Traditional loss-harvesting advice has generally revolved around “like for like” trades – selling Pepsi and buying Coke, to cite one frequently used example. This can allow for capturing a tax loss that avoids the “wash-sale rule” – the prohibition against selling and buying back a substantially identical security within 30 days, while leaving overall portfolio exposures in place. But, with markets setting new records – and the Federal Reserve apparently determined to continue raising interest rates – this may be a good year to consider something slightly different – using tax-loss harvesting to fine tune the risk/reward characteristics of a portfolio.
One strategy worth a look may be to add to the alternative holdings in the portfolio. No one knows where stocks go from here, but we do know that we’re in the midst of one of the longest-running bull markets in history. Further, we’re coming out of a year remarkable not just for its returns, but for its nearly unprecedented low volatility. A stock market axiom that has proven its usefulness over time is reversion to the mean. We can comfortably predict that when it comes to volatility and market corrections, we will see mean reversion again. A multi-asset class liquid alternative ETF is different in kind than an ETF that uses equities only to track the S&P 500, and thus, can be a useful tool for diversification.
Losses in individual stocks can be used to offset gains in ETFs as well. This, in turn, could allow for the migration from single-stock exposure to the more diversified portfolios that are generally a feature of ETFs. ETF share lots with negative returns from previous years can be targeted for sale as well, and those losses may be useful in offsetting current gains.

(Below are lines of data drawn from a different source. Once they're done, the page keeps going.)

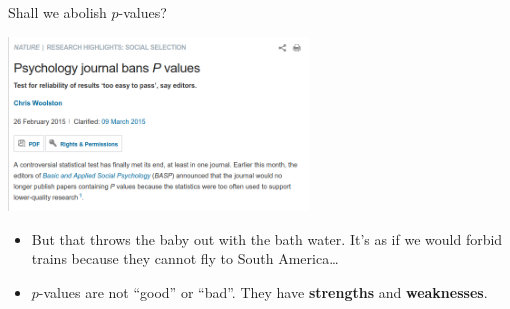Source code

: \documentclass[
  10pt,
  ignorenonframetext,
]{beamer}
\providecommand{\tightlist}{%
  \setlength{\itemsep}{0pt}\setlength{\parskip}{0pt}}
\begin{document}
\begin{frame}
\begin{block}{Shall we abolish \(p\)-values?}
\protect\hypertarget{shall-we-abolish-p-values}{}
\(~\)

\centering

\includegraphics[width=0.6\textwidth,height=\textheight]{graphics/psycholog.png}

\flushleft
\vspace{6mm}

\begin{itemize}
\tightlist
\item
  But that throws the baby out with the bath water. It's as if we would
  forbid trains because they cannot fly to South America\ldots{}
\end{itemize}

\vspace{2mm}

\begin{itemize}
\tightlist
\item
  \(p\)-values are not ``good'' or ``bad''. They have \textbf{strengths}
  and \textbf{weaknesses}.
\end{itemize}
\end{block}
\end{frame}
\end{document}

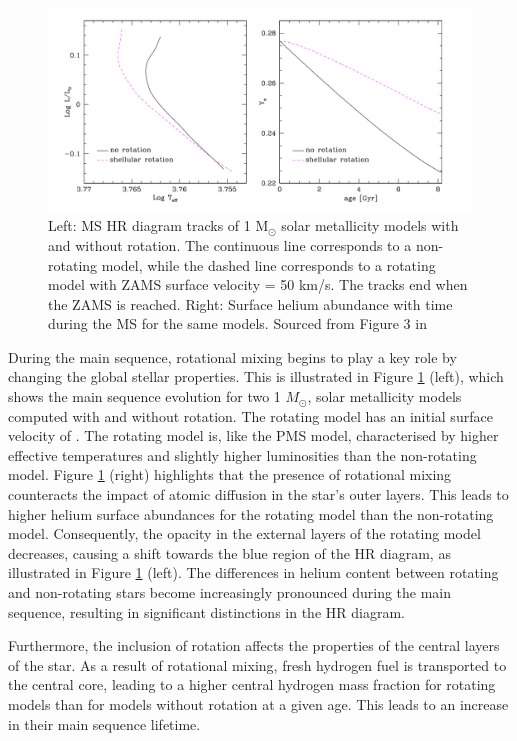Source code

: \begin{figure}[h]
    \includegraphics[width=\textwidth]{Figures/intro_figures/MS_effect.png}
    \caption[Effect of rotation of main-sequence evoltuon of a stars 1 $M_{\odot}$]{Left: MS HR diagram tracks of 1 M$_{\odot}$ solar metallicity models with and without rotation. The continuous line corresponds to a non-rotating model, while the dashed line corresponds to a rotating model with ZAMS surface velocity = 50 km/s. The tracks end when the ZAMS is reached. Right: Surface helium abundance with time during the MS for the same models. Sourced from Figure 3 in \citet{eggenberger_rotation_2013}}
    \label{fig:ms_effect}
\end{figure}

During the main sequence, rotational mixing begins to play a key role by changing the global stellar
properties. 
This is illustrated in Figure \ref{fig:ms_effect} (left), which shows the main sequence evolution for two 1 $M_{\odot}$, solar metallicity models computed with and without rotation.
The rotating model has an initial surface velocity of .
The rotating model is, like the PMS model, characterised by higher effective temperatures and slightly higher luminosities than the non-rotating model.
Figure \ref{fig:ms_effect} (right) highlights that the presence of rotational mixing counteracts the impact of atomic diffusion in the star's outer layers. 
This leads to higher helium surface abundances for the rotating model than the non-rotating model.
Consequently, the opacity in the external layers of the rotating model decreases, causing a shift towards the blue region of the HR diagram, as illustrated in Figure \ref{fig:ms_effect} (left). 
The differences in helium content between rotating and non-rotating stars become increasingly pronounced during the main sequence, resulting in significant distinctions in the HR diagram.

Furthermore, the inclusion of rotation affects the properties of the central layers of the star. As a result of rotational mixing, fresh hydrogen fuel is transported to the central core, leading to a higher central hydrogen mass fraction for rotating models than for models without rotation at a given age. This leads to an increase in their main sequence lifetime.

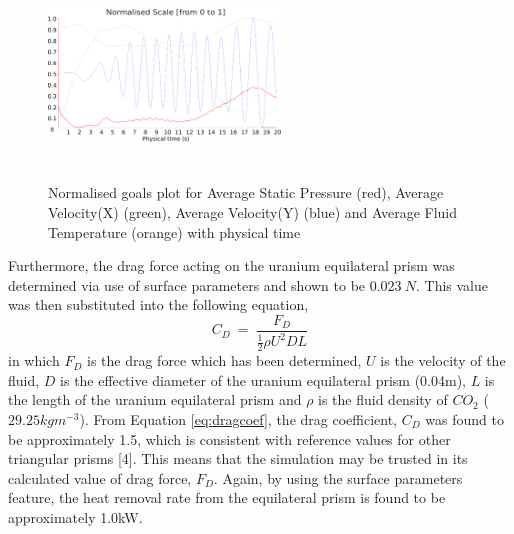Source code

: \documentclass[a4paper,11pt,onecolumn]{article}
\begin{document}
\begin{figure}[ht!]
\centering
    	\includegraphics[height=5.5cm,width=0.55\textwidth]{q13.pdf}
    	\caption{Normalised goals plot for Average Static Pressure (red), Average
Velocity(X) (green), Average Velocity(Y) (blue) and Average Fluid Temperature
(orange) with physical time}
\label{fig:q13}
\end{figure}
Furthermore, the drag force acting on the uranium equilateral prism was
determined via use of surface parameters and shown to be $0.023~N$. This value
was then substituted into the following equation,
\begin{equation}
    C_{D}~=~\frac{F_{D}}{\frac{1}{2}\rho U^{2}DL}
\label{eq:dragcoef}
\end{equation}
in which $F_{D}$ is the drag force which has been determined, $U$ is the
velocity of the fluid, $D$ is the effective diameter of the uranium
equilateral prism (0.04m), $L$ is the length of the uranium equilateral prism
and $\rho$ is the fluid density of $CO_{2}$ ($29.25kgm^{-3}$). From
Equation \vref{eq:dragcoef}, the drag coefficient, $C_{D}$ was found to be
approximately 1.5, which is consistent with reference values for other
triangular prisms [4]. This means that the simulation may
be trusted in its calculated value of drag force, $F_{D}$. 
Again, by using the surface parameters feature, the heat removal rate from the
equilateral prism is found to be approximately 1.0kW.

\end{document}
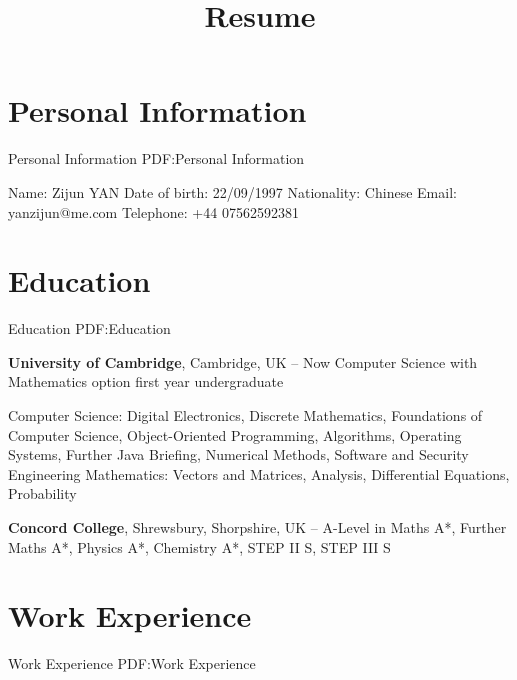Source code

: \documentclass[letterpaper,10pt,oneside]{article}
\begin{document}
\title{Resume}

\begin{body}

\section
{Personal Information}
{Personal Information}
{PDF:Personal Information}

Name: Zijun YAN \newline
Date of birth: 22/09/1997 \newline
Nationality: Chinese\newline
Email: yanzijun@me.com\newline
Telephone: +44 07562592381

\section 
{Education}
{Education}
{PDF:Education}

\textbf{University of Cambridge},
Cambridge, UK
\hfill
{} --
Now
\GapNoBreak
\BulletItem
Computer Science with Mathematics option first year undergraduate
\GapNoBreak
\begin{detail}
\SubBulletItem
Computer Science: Digital Electronics, Discrete Mathematics, Foundations of Computer Science, Object-Oriented Programming, Algorithms, Operating Systems, Further Java Briefing, Numerical Methods, Software and Security Engineering
\SubBulletItem
Mathematics: Vectors and Matrices, Analysis, Differential Equations, Probability
\end{detail}



\BigGap
\textbf{Concord College},
Shrewsbury, Shorpshire, UK
\hfill
{} --
\GapNoBreak
\BulletItem
A-Level in Maths A*, Further Maths A*, Physics A*, Chemistry A*, STEP II S, STEP III S

\section
{Work Experience}
{Work Experience}
{PDF:Work Experience}


\end{body}
\end{document}
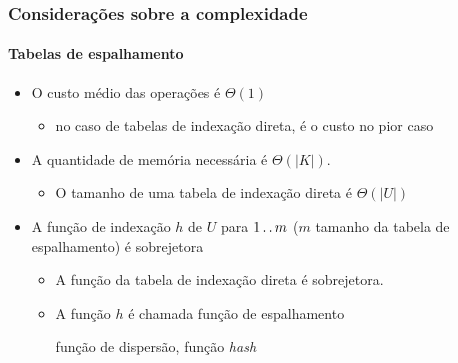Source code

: \documentclass{beamer}
\begin{document}
\begin{frame}

  \frametitle{Considerações sobre a complexidade}
  \framesubtitle{Tabelas de espalhamento}

  \begin{itemize}

    \item O \alert{custo médio} das operações é $\Theta(1)$

      \begin{itemize}

        \item no caso de tabelas de indexação direta, é o custo no \alert{pior caso}

      \end{itemize}
   
    \item A quantidade de memória necessária é $\Theta( | K | )$.

      \begin{itemize}

        \item O tamanho de uma tabela de indexação direta é $\Theta(| U |)$

      \end{itemize}

    \item A função de indexação $h$ de $U$ para $1 \mathinner{\ldotp\ldotp} m$ ($m$ tamanho da tabela
      de espalhamento) é \alert{sobrejetora}

      \begin{itemize}

        \item A função da tabela de indexação direta é sobrejetora.

        \item A função $h$ é chamada \alert{função de espalhamento}

          função de dispersão, função \textit{hash\/}

      \end{itemize}

  \end{itemize}
      
\end{frame}
\end{document}
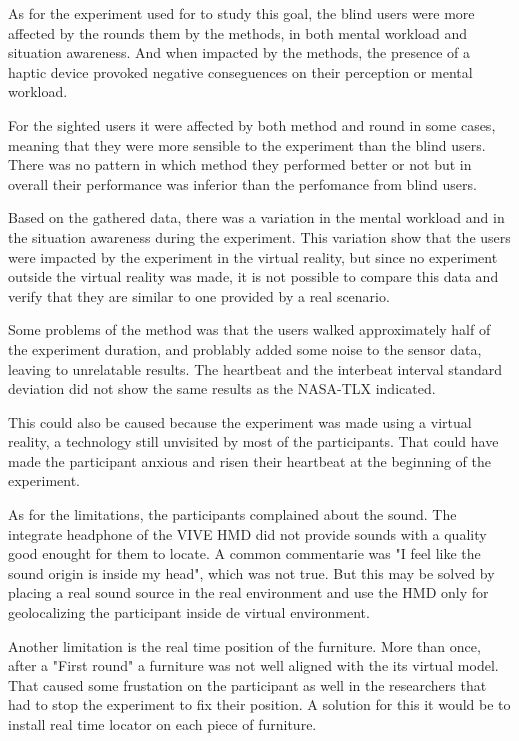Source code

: As for the experiment used for to study this goal, the blind users were more affected by the rounds them by the methods, in both mental workload and situation awareness. And when impacted by the methods, the presence of a haptic device provoked negative conseguences on their perception or mental workload.

For the sighted users it were affected by both method and round in some cases, meaning that they were more sensible to the experiment than the blind users. There was no pattern in which method they performed better or not but in overall their performance was inferior than the perfomance from blind users.
    
Based on the gathered data, there was a variation in the mental workload and in the situation awareness during the experiment. This variation show that the users were impacted by the experiment in the virtual reality, but since no experiment outside the virtual reality was made, it is not possible to compare this data and verify that they are similar to one provided by a real scenario.

Some problems of the method was that the users walked approximately half of the experiment duration, and problably added some noise to the sensor data, leaving to unrelatable results. The heartbeat and the interbeat interval standard deviation did not show the same results as the NASA-TLX indicated. 

This could also be caused because the experiment was made using a virtual reality, a technology still unvisited by most of the participants. That could have made the participant anxious and risen their heartbeat at the beginning of the experiment.

As for the limitations, the participants complained about the sound. The integrate headphone of the VIVE HMD did not provide sounds with a quality good enought for them to locate. A common commentarie was "I feel like the sound origin is inside my head", which was not true. But this may be solved by placing a real sound source in the real environment and use the HMD only for geolocalizing the participant inside de virtual environment.

Another limitation is the real time position of the furniture. More than once, after a "First round" a furniture was not well aligned with the its virtual model. That caused some frustation on the participant as well in the researchers that had to stop the experiment to fix their position. A solution for this it would be to install real time locator on each piece of furniture.

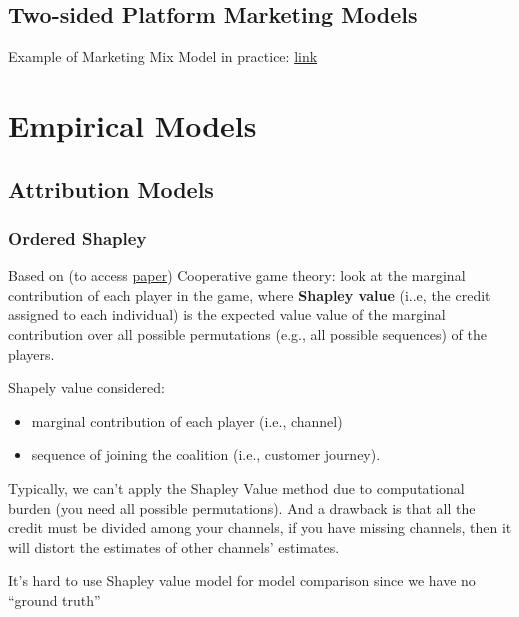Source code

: \documentclass[
]{book}
\providecommand{\tightlist}{%
  \setlength{\itemsep}{0pt}\setlength{\parskip}{0pt}}
\begin{document}
\hypertarget{two-sided-platform-marketing-models}{%
\section{Two-sided Platform Marketing Models}\label{two-sided-platform-marketing-models}}

Example of Marketing Mix Model in practice: \href{http://datafeedtoolbox.com/marketing-mix-model-for-all-using-r-for-mmm/}{link}

\hypertarget{empirical-models}{%
\chapter{Empirical Models}\label{empirical-models}}

\hypertarget{attribution-models}{%
\section{Attribution Models}\label{attribution-models}}

\hypertarget{ordered-shapley}{%
\subsection{Ordered Shapley}\label{ordered-shapley}}

Based on \citep{Zhao_2018} (to access \href{https://arxiv.org/ftp/arxiv/papers/1804/1804.05327.pdf}{paper}) Cooperative game theory: look at the marginal contribution of each player in the game, where \textbf{Shapley value} (i..e, the credit assigned to each individual) is the expected value value of the marginal contribution over all possible permutations (e.g., all possible sequences) of the players.

Shapely value considered:

\begin{itemize}
\tightlist
\item
  marginal contribution of each player (i.e., channel)
\item
  sequence of joining the coalition (i.e., customer journey).
\end{itemize}

Typically, we can't apply the Shapley Value method due to computational burden (you need all possible permutations). And a drawback is that all the credit must be divided among your channels, if you have missing channels, then it will distort the estimates of other channels' estimates.

It's hard to use Shapley value model for model comparison since we have no ``ground truth''
\end{document}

Of course, strong market returns are not a bad problem to have. With the underlying economy continuing to expand and corporate earnings generally showing healthy growth, there are plenty of reasons to be optimistic heading into 2018. But, for investors concerned with today’s market levels – or those who just want to take some profits off the table – it’s worth reviewing the portfolio to see if tax-loss harvesting makes sense.
NOTE: The usual caveat when it comes to taxes: Everyone’s circumstances are different, so working with a knowledgeable tax expert is advisable when considering year-end investment strategies.